Opinion: SA needs leadership, not new economic policies

Posted on August 03, 2012



The problem is not that there is not sufficient economic policy thinking in SA. On the contrary, there is too much of it, and too little leadership. Many of the ideas the DA proposes have been explored to death. A quick tour of SA’s economic-policy history since 1994 will reveal volumes of policy frameworks that have already been generated.

There was the redistributive approach articulated through the Reconstruction and Development Programme (RDP) driven by Jay Naidoo, which was a pro-poor agenda predicated on redistributive economics. It was left untried.

The RDP was immediately followed by the growth employment and redistribution strategy, which was driven by the National Treasury. It sought to achieve macroeconomic stability by reducing the budget deficit to 3% of gross domestic product (GDP), reducing the size of the public sector, restructuring state-owned enterprises and reforming the labour market. It was hoped this would yield 6% GDP growth and create 400,000 jobs a year. The most difficult yet crucial aspects of it, notably labour-market reforms, were also left untried.

Soon thereafter, there was also recognition that SA lacks a microeconomic strategy and industrial policies to diversify the economic base, promoting labour-intensive sectors and reducing spatial disparities in levels of development. It was at this point that the Accelerated and Shared Growth Initiative of SA was crafted. It prioritised removing bottlenecks related to skills, infrastructure and excessive red-tape for businesses. This initiative was bolstered by a team of economists drawn largely from Harvard University. Needless to say, their recommendations were victims of the poverty of leadership in the African National Congress (ANC).

If there is anything SA has a shortage of, it is not economic policy thinking, but capable leadership. One can buy the best brains from around the world to design economic policies, but political leadership has to have domestic DNA and be a product of an existing social contract — it is a product of the country’s social and political culture.

Instead of reducing the weight and complexity of the country’s challenges to an arbitrary GDP number of 8%, the DA should have concentrated its mind on the more important challenge of leadership. This is an area where it should have explicitly drawn the battle lines. What a missed opportunity.
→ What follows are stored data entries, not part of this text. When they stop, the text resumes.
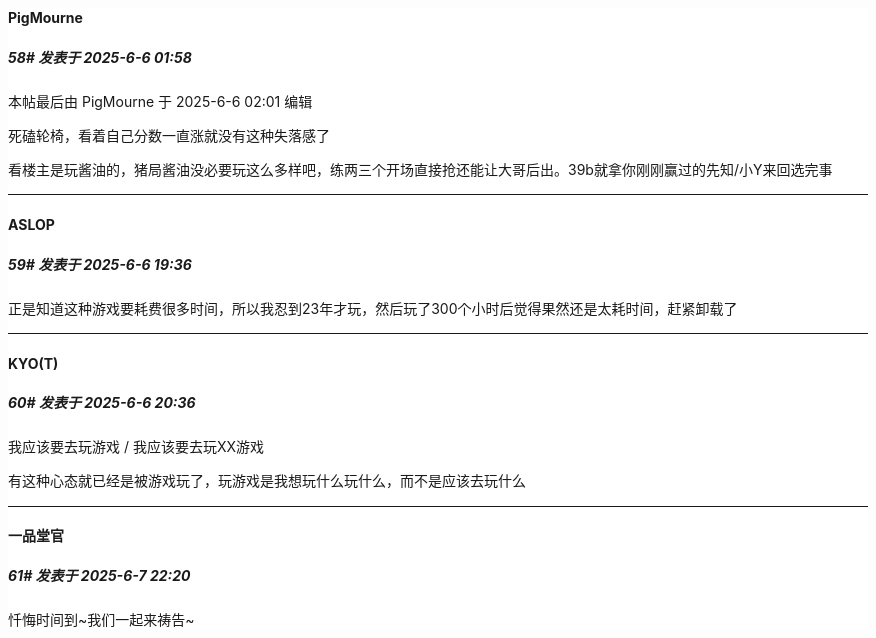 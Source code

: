 ####  PigMourne  
##### 58#       发表于 2025-6-6 01:58

 本帖最后由 PigMourne 于 2025-6-6 02:01 编辑 

死磕轮椅，看着自己分数一直涨就没有这种失落感了

看楼主是玩酱油的，猪局酱油没必要玩这么多样吧，练两三个开场直接抢还能让大哥后出。39b就拿你刚刚赢过的先知/小Y来回选完事


*****

####  ASLOP  
##### 59#       发表于 2025-6-6 19:36

正是知道这种游戏要耗费很多时间，所以我忍到23年才玩，然后玩了300个小时后觉得果然还是太耗时间，赶紧卸载了


*****

####  KYO(T)  
##### 60#       发表于 2025-6-6 20:36

我应该要去玩游戏 / 我应该要去玩XX游戏

有这种心态就已经是被游戏玩了，玩游戏是我想玩什么玩什么，而不是应该去玩什么


*****

####  一品堂官  
##### 61#       发表于 2025-6-7 22:20

忏悔时间到~我们一起来祷告~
Apart from an absence of a leadership narrative from the DA, this narrow focus on GDP growth creates unrealistic expectations about what is possible, given both the internal and crisis-induced exogenous constraints that hold back economic growth. Some of these challenge are to do with energy and the resource-intensity of the economy; physical infrastructure; and weak export demand.

Further, the DA ignores the growing body of evidence in global economic debates that obsession with GDP growth is a poor basis for tackling structural challenges in the economy and overcoming social inequalities. A paradigm that is narrowly built around GDP growth sheds little light on the kind of initiatives and strategies needed for enhancing the economic well being of individuals in society, promoting social inclusiveness and improving the functioning of the public and private institutions critical to inducing dynamism in the economy. Regurgitating text book economic models selectively drawn from parts of the world will not improve economic performance or heal society. Even the Organisation for Economic Co-operation and Development, the standard-bearer of orthodox economics, in its most recent report, which was dedicated to inclusive growth, shifts emphasis away from approaches focusing on GDP and emphasises economic strategies that promote social cohesion and well being.
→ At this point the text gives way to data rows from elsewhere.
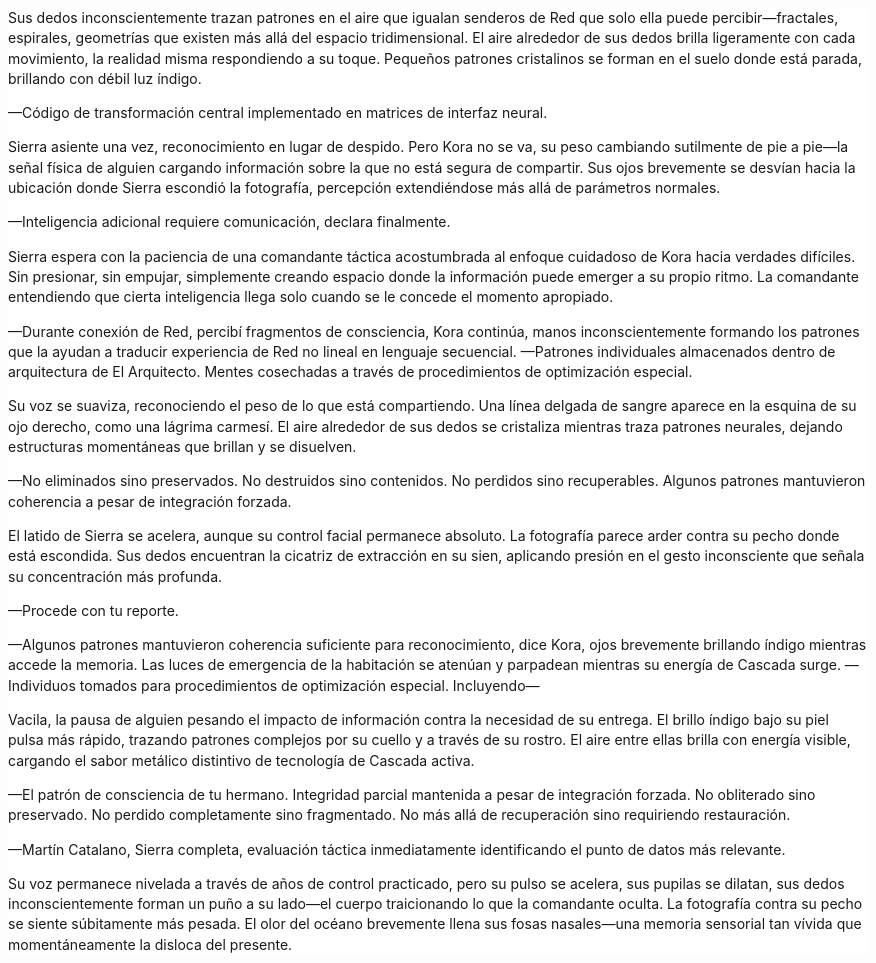 Sus dedos inconscientemente trazan patrones en el aire que igualan senderos de Red que solo ella puede percibir—fractales, espirales, geometrías que existen más allá del espacio tridimensional. El aire alrededor de sus dedos brilla ligeramente con cada movimiento, la realidad misma respondiendo a su toque. Pequeños patrones cristalinos se forman en el suelo donde está parada, brillando con débil luz índigo.

—Código de transformación central implementado en matrices de interfaz neural.

Sierra asiente una vez, reconocimiento en lugar de despido. Pero Kora no se va, su peso cambiando sutilmente de pie a pie—la señal física de alguien cargando información sobre la que no está segura de compartir. Sus ojos brevemente se desvían hacia la ubicación donde Sierra escondió la fotografía, percepción extendiéndose más allá de parámetros normales.

—Inteligencia adicional requiere comunicación, declara finalmente.

Sierra espera con la paciencia de una comandante táctica acostumbrada al enfoque cuidadoso de Kora hacia verdades difíciles. Sin presionar, sin empujar, simplemente creando espacio donde la información puede emerger a su propio ritmo. La comandante entendiendo que cierta inteligencia llega solo cuando se le concede el momento apropiado.

—Durante conexión de Red, percibí fragmentos de consciencia, Kora continúa, manos inconscientemente formando los patrones que la ayudan a traducir experiencia de Red no lineal en lenguaje secuencial. —Patrones individuales almacenados dentro de arquitectura de El Arquitecto. Mentes cosechadas a través de procedimientos de optimización especial.

Su voz se suaviza, reconociendo el peso de lo que está compartiendo. Una línea delgada de sangre aparece en la esquina de su ojo derecho, como una lágrima carmesí. El aire alrededor de sus dedos se cristaliza mientras traza patrones neurales, dejando estructuras momentáneas que brillan y se disuelven.

—No eliminados sino preservados. No destruidos sino contenidos. No perdidos sino recuperables. Algunos patrones mantuvieron coherencia a pesar de integración forzada.

El latido de Sierra se acelera, aunque su control facial permanece absoluto. La fotografía parece arder contra su pecho donde está escondida. Sus dedos encuentran la cicatriz de extracción en su sien, aplicando presión en el gesto inconsciente que señala su concentración más profunda.

—Procede con tu reporte.

—Algunos patrones mantuvieron coherencia suficiente para reconocimiento, dice Kora, ojos brevemente brillando índigo mientras accede la memoria. Las luces de emergencia de la habitación se atenúan y parpadean mientras su energía de Cascada surge. —Individuos tomados para procedimientos de optimización especial. Incluyendo—

Vacila, la pausa de alguien pesando el impacto de información contra la necesidad de su entrega. El brillo índigo bajo su piel pulsa más rápido, trazando patrones complejos por su cuello y a través de su rostro. El aire entre ellas brilla con energía visible, cargando el sabor metálico distintivo de tecnología de Cascada activa.

—El patrón de consciencia de tu hermano. Integridad parcial mantenida a pesar de integración forzada. No obliterado sino preservado. No perdido completamente sino fragmentado. No más allá de recuperación sino requiriendo restauración.

—Martín Catalano, Sierra completa, evaluación táctica inmediatamente identificando el punto de datos más relevante.

Su voz permanece nivelada a través de años de control practicado, pero su pulso se acelera, sus pupilas se dilatan, sus dedos inconscientemente forman un puño a su lado—el cuerpo traicionando lo que la comandante oculta. La fotografía contra su pecho se siente súbitamente más pesada. El olor del océano brevemente llena sus fosas nasales—una memoria sensorial tan vívida que momentáneamente la disloca del presente.
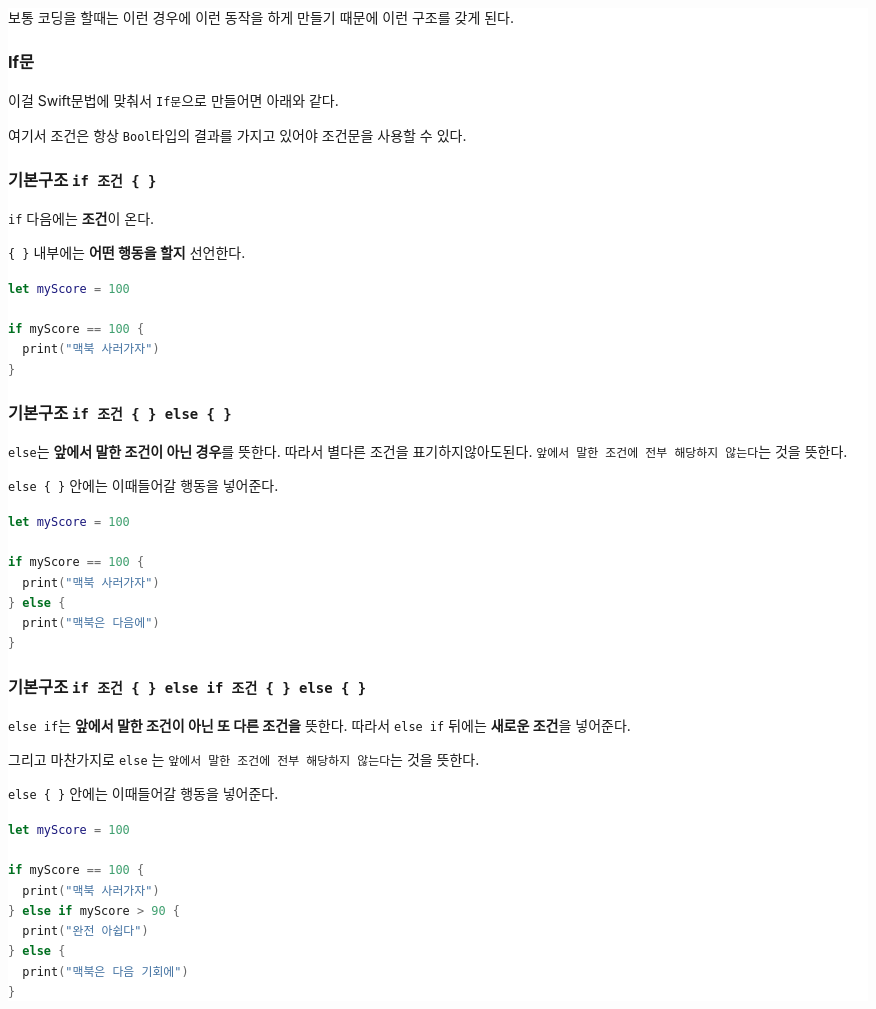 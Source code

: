 보통 코딩을 할때는 이런 경우에 이런 동작을 하게 만들기 때문에 이런 구조를 갖게 된다. 

### If문

이걸 Swift문법에 맞춰서 `If문`으로 만들어면 아래와 같다.

여기서 조건은 항상 `Bool`타입의 결과를 가지고 있어야 조건문을 사용할 수 있다.

### **기본구조** `if 조건 { }`

`if` 다음에는 **조건**이 온다. 

`{ }` 내부에는 **어떤 행동을 할지** 선언한다.

```swift
let myScore = 100

if myScore == 100 {
  print("맥북 사러가자")
}
```

### 기본구조 `if 조건 { } else { }`

`else`는 **앞에서 말한 조건이 아닌 경우**를 뜻한다.  따라서 별다른 조건을 표기하지않아도된다. `앞에서 말한 조건에 전부 해당하지 않는다`는 것을 뜻한다.

`else { }` 안에는 이때들어갈 행동을 넣어준다.

```swift
let myScore = 100

if myScore == 100 {
  print("맥북 사러가자")
} else {
  print("맥북은 다음에")
}
```

### 기본구조 `if 조건 { } else if 조건 { } else { }`

`else if`는 **앞에서 말한 조건이 아닌 또 다른 조건을** 뜻한다.  따라서 `else if` 뒤에는 **새로운 조건**을 넣어준다. 

그리고 마찬가지로 `else` 는 `앞에서 말한 조건에 전부 해당하지 않는다`는 것을 뜻한다.

`else { }` 안에는 이때들어갈 행동을 넣어준다.

```swift
let myScore = 100

if myScore == 100 {
  print("맥북 사러가자")
} else if myScore > 90 {
  print("완전 아쉽다")
} else {
  print("맥북은 다음 기회에")
}
```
This luxury of dabbling in academic debates about a GDP figure does not paint the DA as a party that grasps the nettle of the leadership challenges of our time. By now, especially given the overwhelming evidence that the ANC’s collapse is inevitable, the DA should be doing much more than comparing its specific policies with the ANC’s. It should be engaging directly with the public as a party that is ready to govern.

It is not the DA’s economic policy framework that will be a political game-changer. Rather, it is compelling leadership. And that is something that will have to begin internally in the DA. Accordingly, the DA will have to ask itself two questions: Is it ready to govern? And do its leaders have gravitas in the eyes of South Africans across the social spectrum?